PROBLEM TO SOLVE:
Directions for the data below: repeat exactly the lines from the one with "Source code" through the one with "mkdir templates", both included, and omit all pictures.

[Plain-text document sources]
- Opening Delimiter -

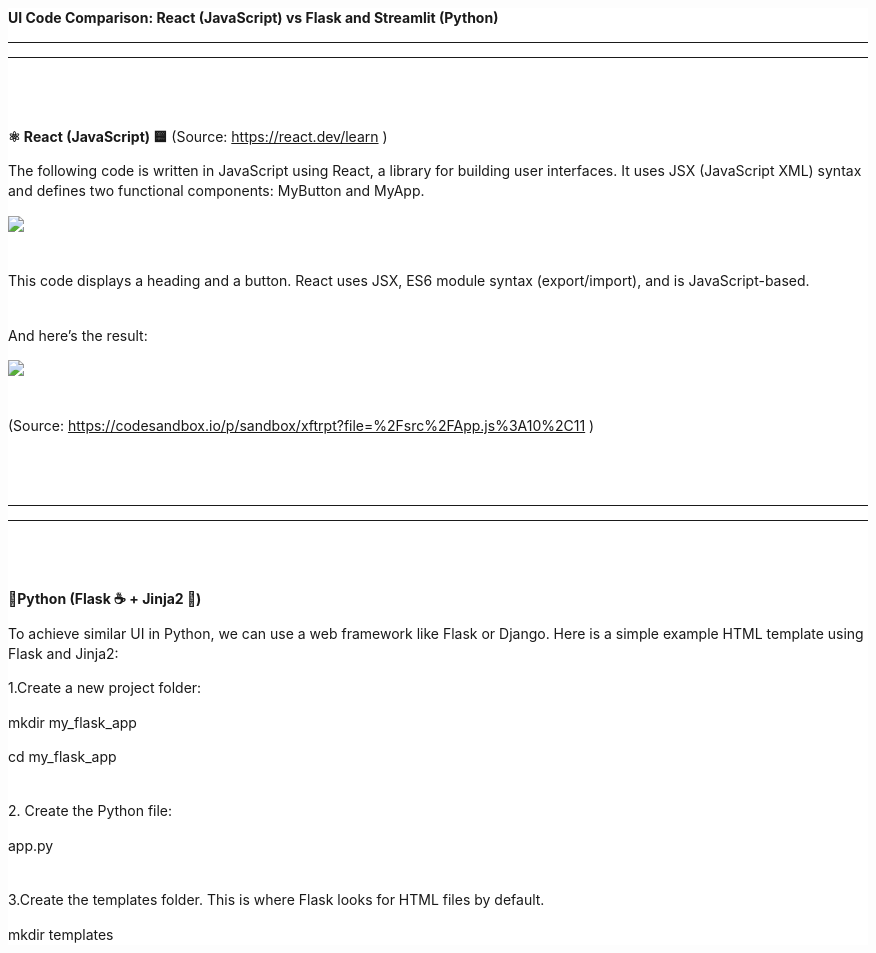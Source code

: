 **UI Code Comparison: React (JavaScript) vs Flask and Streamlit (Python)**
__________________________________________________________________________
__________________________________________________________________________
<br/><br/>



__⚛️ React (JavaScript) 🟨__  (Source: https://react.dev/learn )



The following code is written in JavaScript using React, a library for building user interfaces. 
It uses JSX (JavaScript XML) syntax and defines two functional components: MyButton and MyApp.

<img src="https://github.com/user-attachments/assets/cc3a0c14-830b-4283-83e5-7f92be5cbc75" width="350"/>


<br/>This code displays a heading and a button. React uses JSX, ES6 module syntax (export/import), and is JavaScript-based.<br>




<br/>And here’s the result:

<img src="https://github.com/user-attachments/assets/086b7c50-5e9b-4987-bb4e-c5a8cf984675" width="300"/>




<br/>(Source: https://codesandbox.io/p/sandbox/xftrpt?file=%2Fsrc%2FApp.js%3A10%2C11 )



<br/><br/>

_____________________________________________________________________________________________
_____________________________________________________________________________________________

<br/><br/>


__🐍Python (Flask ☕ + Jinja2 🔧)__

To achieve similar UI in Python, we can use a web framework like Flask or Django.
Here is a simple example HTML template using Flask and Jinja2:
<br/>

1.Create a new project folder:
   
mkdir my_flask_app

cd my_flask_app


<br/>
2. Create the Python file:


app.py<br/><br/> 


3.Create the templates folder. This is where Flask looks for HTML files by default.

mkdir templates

- Closing Delimiter -
- Opening Delimiter -

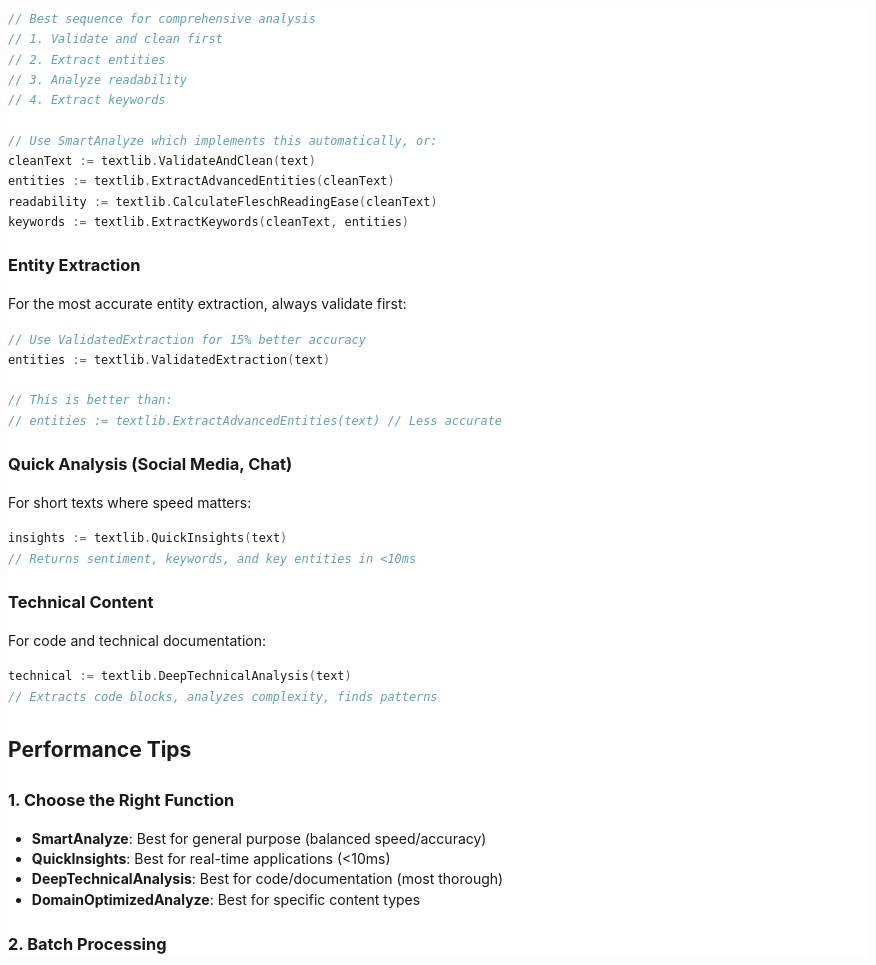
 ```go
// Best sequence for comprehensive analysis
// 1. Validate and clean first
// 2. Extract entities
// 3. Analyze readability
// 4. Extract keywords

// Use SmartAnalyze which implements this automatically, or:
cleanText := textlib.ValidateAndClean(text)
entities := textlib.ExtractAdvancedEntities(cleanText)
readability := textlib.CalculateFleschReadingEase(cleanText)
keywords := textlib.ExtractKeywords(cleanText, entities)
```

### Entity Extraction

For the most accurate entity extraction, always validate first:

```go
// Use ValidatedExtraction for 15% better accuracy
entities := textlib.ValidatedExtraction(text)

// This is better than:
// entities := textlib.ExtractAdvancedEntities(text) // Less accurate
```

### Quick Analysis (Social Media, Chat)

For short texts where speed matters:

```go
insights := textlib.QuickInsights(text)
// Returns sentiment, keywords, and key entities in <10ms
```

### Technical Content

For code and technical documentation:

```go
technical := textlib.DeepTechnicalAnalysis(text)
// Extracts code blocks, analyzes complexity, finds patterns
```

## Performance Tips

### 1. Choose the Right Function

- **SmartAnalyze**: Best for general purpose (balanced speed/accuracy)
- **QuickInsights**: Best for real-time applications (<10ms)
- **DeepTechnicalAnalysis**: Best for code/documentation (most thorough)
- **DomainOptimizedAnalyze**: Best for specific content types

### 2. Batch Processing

- Closing Delimiter -

ANSWER SPACE:
Source code

: **UI Code Comparison: React (JavaScript) vs Flask and Streamlit (Python)**
__________________________________________________________________________
__________________________________________________________________________
<br/><br/>



__⚛️ React (JavaScript) 🟨__  (Source: https://react.dev/learn )



The following code is written in JavaScript using React, a library for building user interfaces. 
It uses JSX (JavaScript XML) syntax and defines two functional components: MyButton and MyApp.

<img src="https://github.com/user-attachments/assets/cc3a0c14-830b-4283-83e5-7f92be5cbc75" width="350"/>


<br/>This code displays a heading and a button. React uses JSX, ES6 module syntax (export/import), and is JavaScript-based.<br>




<br/>And here’s the result:

<img src="https://github.com/user-attachments/assets/086b7c50-5e9b-4987-bb4e-c5a8cf984675" width="300"/>




<br/>(Source: https://codesandbox.io/p/sandbox/xftrpt?file=%2Fsrc%2FApp.js%3A10%2C11 )



<br/><br/>

_____________________________________________________________________________________________
_____________________________________________________________________________________________

<br/><br/>


__🐍Python (Flask ☕ + Jinja2 🔧)__

To achieve similar UI in Python, we can use a web framework like Flask or Django.
Here is a simple example HTML template using Flask and Jinja2:
<br/>

1.Create a new project folder:
   
mkdir my_flask_app

cd my_flask_app


<br/>
2. Create the Python file:


app.py<br/><br/> 


3.Create the templates folder. This is where Flask looks for HTML files by default.

mkdir templates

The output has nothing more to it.